With the new Codestral, Mistral aims to assist developers in the best possible way. The new model’s usability is potentially enormous, as it supports 80 programming languages and appears on the scene as a (semi-)open-source LLM.
There’s a few familiar faces among the 80 supported languages, including Python, Java, C, C++, JavaScript and Bash. However, Mistral is quick to assert that Codestral also performs well with Swift and the age-old Fortran.
The use case for Mistral is similar to other “codepilots,” such as features within GitHub Copilot. Specifically, the French company mentions completing functions, writing tests, and finishing partial code. This is not only an autocomplete but also a “fill-in-the-middle” mechanism.

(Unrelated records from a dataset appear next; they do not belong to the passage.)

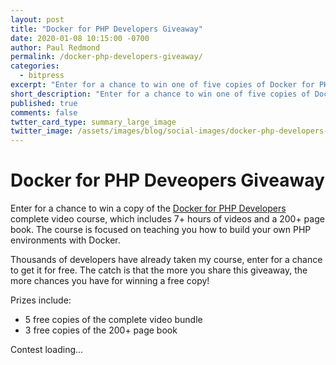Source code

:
 ```yaml
---
layout: post
title: "Docker for PHP Developers Giveaway"
date: 2020-01-08 10:15:00 -0700
author: Paul Redmond
permalink: /docker-php-developers-giveaway/
categories:
  - bitpress
excerpt: "Enter for a chance to win one of five copies of Docker for PHP Developers valued at $139."
short_description: "Enter for a chance to win one of five copies of Docker for PHP Developers valued at $139."
published: true
comments: false
twtter_card_type: summary_large_image
twitter_image: /assets/images/blog/social-images/docker-php-developers-giveaway.png
---
```


# Docker for PHP Deveopers Giveaway

Enter for a chance to win a copy of the [Docker for PHP Developers](https://bitpress.io/docker-for-php-developers/) complete video course, which includes 7+ hours of videos and a 200+ page book. The course is focused on teaching you how to build your own PHP environments with Docker.

Thousands of developers have already taken my course, enter for a chance to get it for free. The catch is that the more you share this giveaway, the more chances you have for winning a free copy!

Prizes include:

- 5 free copies of the complete video bundle
- 3 free copies of the 200+ page book

<div id="contest-kit-embed-KKPPONY" class="text-center mt-2 mb-2">
  Contest loading...
</div>
<script src="https://embed.contestkit.com/iframe/KKPPONY" data-ck-KKPPONY data-ck-element-id="contest-kit-embed-KKPPONY" defer async></script>
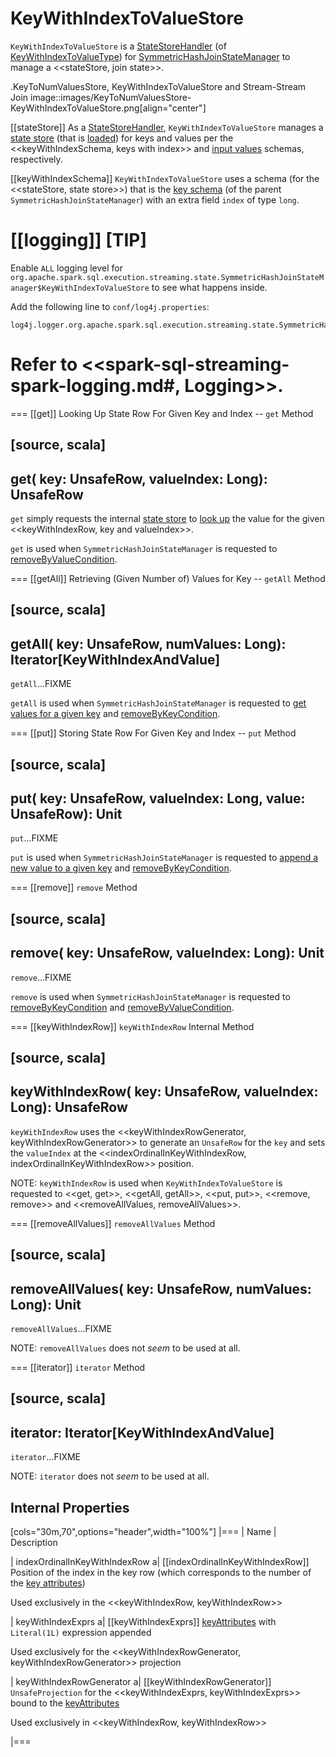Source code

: # KeyWithIndexToValueStore

`KeyWithIndexToValueStore` is a [StateStoreHandler](StateStoreHandler.md) (of [KeyWithIndexToValueType](StateStoreHandler.md#KeyWithIndexToValueType)) for [SymmetricHashJoinStateManager](SymmetricHashJoinStateManager.md#keyWithIndexToValue) to manage a <<stateStore, join state>>.

.KeyToNumValuesStore, KeyWithIndexToValueStore and Stream-Stream Join
image::images/KeyToNumValuesStore-KeyWithIndexToValueStore.png[align="center"]

[[stateStore]]
As a [StateStoreHandler](StateStoreHandler.md), `KeyWithIndexToValueStore` manages a [state store](../stateful-stream-processing/StateStore.md) (that is [loaded](StateStoreHandler.md#getStateStore)) for keys and values per the <<keyWithIndexSchema, keys with index>> and [input values](SymmetricHashJoinStateManager.md#inputValueAttributes) schemas, respectively.

[[keyWithIndexSchema]]
`KeyWithIndexToValueStore` uses a schema (for the <<stateStore, state store>>) that is the [key schema](SymmetricHashJoinStateManager.md#keySchema) (of the parent `SymmetricHashJoinStateManager`) with an extra field `index` of type `long`.

[[logging]]
[TIP]
====
Enable `ALL` logging level for `org.apache.spark.sql.execution.streaming.state.SymmetricHashJoinStateManager$KeyWithIndexToValueStore` to see what happens inside.

Add the following line to `conf/log4j.properties`:

```
log4j.logger.org.apache.spark.sql.execution.streaming.state.SymmetricHashJoinStateManager$KeyWithIndexToValueStore=ALL
```

Refer to <<spark-sql-streaming-spark-logging.md#, Logging>>.
====

=== [[get]] Looking Up State Row For Given Key and Index -- `get` Method

[source, scala]
----
get(
  key: UnsafeRow,
  valueIndex: Long): UnsafeRow
----

`get` simply requests the internal [state store](#stateStore) to [look up](../stateful-stream-processing/StateStore.md#get) the value for the given <<keyWithIndexRow, key and valueIndex>>.

`get` is used when `SymmetricHashJoinStateManager` is requested to [removeByValueCondition](SymmetricHashJoinStateManager.md#removeByValueCondition).

=== [[getAll]] Retrieving (Given Number of) Values for Key -- `getAll` Method

[source, scala]
----
getAll(
  key: UnsafeRow,
  numValues: Long): Iterator[KeyWithIndexAndValue]
----

`getAll`...FIXME

`getAll` is used when `SymmetricHashJoinStateManager` is requested to [get values for a given key](SymmetricHashJoinStateManager.md#get) and [removeByKeyCondition](SymmetricHashJoinStateManager.md#removeByKeyCondition).

=== [[put]] Storing State Row For Given Key and Index -- `put` Method

[source, scala]
----
put(
  key: UnsafeRow,
  valueIndex: Long,
  value: UnsafeRow): Unit
----

`put`...FIXME

`put` is used when `SymmetricHashJoinStateManager` is requested to [append a new value to a given key](SymmetricHashJoinStateManager.md#append) and [removeByKeyCondition](SymmetricHashJoinStateManager.md#removeByKeyCondition).

=== [[remove]] `remove` Method

[source, scala]
----
remove(
  key: UnsafeRow,
  valueIndex: Long): Unit
----

`remove`...FIXME

`remove` is used when `SymmetricHashJoinStateManager` is requested to [removeByKeyCondition](SymmetricHashJoinStateManager.md#removeByKeyCondition) and [removeByValueCondition](SymmetricHashJoinStateManager.md#removeByValueCondition).

=== [[keyWithIndexRow]] `keyWithIndexRow` Internal Method

[source, scala]
----
keyWithIndexRow(
  key: UnsafeRow,
  valueIndex: Long): UnsafeRow
----

`keyWithIndexRow` uses the <<keyWithIndexRowGenerator, keyWithIndexRowGenerator>> to generate an `UnsafeRow` for the `key` and sets the `valueIndex` at the <<indexOrdinalInKeyWithIndexRow, indexOrdinalInKeyWithIndexRow>> position.

NOTE: `keyWithIndexRow` is used when `KeyWithIndexToValueStore` is requested to <<get, get>>, <<getAll, getAll>>, <<put, put>>, <<remove, remove>> and <<removeAllValues, removeAllValues>>.

=== [[removeAllValues]] `removeAllValues` Method

[source, scala]
----
removeAllValues(
  key: UnsafeRow,
  numValues: Long): Unit
----

`removeAllValues`...FIXME

NOTE: `removeAllValues` does not _seem_ to be used at all.

=== [[iterator]] `iterator` Method

[source, scala]
----
iterator: Iterator[KeyWithIndexAndValue]
----

`iterator`...FIXME

NOTE: `iterator` does not _seem_ to be used at all.

## Internal Properties

[cols="30m,70",options="header",width="100%"]
|===
| Name
| Description

| indexOrdinalInKeyWithIndexRow
a| [[indexOrdinalInKeyWithIndexRow]] Position of the index in the key row (which corresponds to the number of the [key attributes](SymmetricHashJoinStateManager.md#keyAttributes))

Used exclusively in the <<keyWithIndexRow, keyWithIndexRow>>

| keyWithIndexExprs
a| [[keyWithIndexExprs]] [keyAttributes](SymmetricHashJoinStateManager.md#keyAttributes) with `Literal(1L)` expression appended

Used exclusively for the <<keyWithIndexRowGenerator, keyWithIndexRowGenerator>> projection

| keyWithIndexRowGenerator
a| [[keyWithIndexRowGenerator]] `UnsafeProjection` for the <<keyWithIndexExprs, keyWithIndexExprs>> bound to the [keyAttributes](SymmetricHashJoinStateManager.md#keyAttributes)

Used exclusively in <<keyWithIndexRow, keyWithIndexRow>>

|===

Best AI help for programmers
Codestral is one of many when it comes to offering AI assistants focused on code. Even ChatGPT and Gemini can somewhat handle the subject matter, although other solutions are more accurate. Codestral, which uses 22 billion parameters, has competition mainly from CodeLlama 70B, DeepSeek Coder 33B and Llama 3 70B. In several benchmarks, Codestral towers high above these alternatives, with especially impressive performance across multiple languages. Others may only excel in languages that were the most well-represented in the training data, such as Python or C.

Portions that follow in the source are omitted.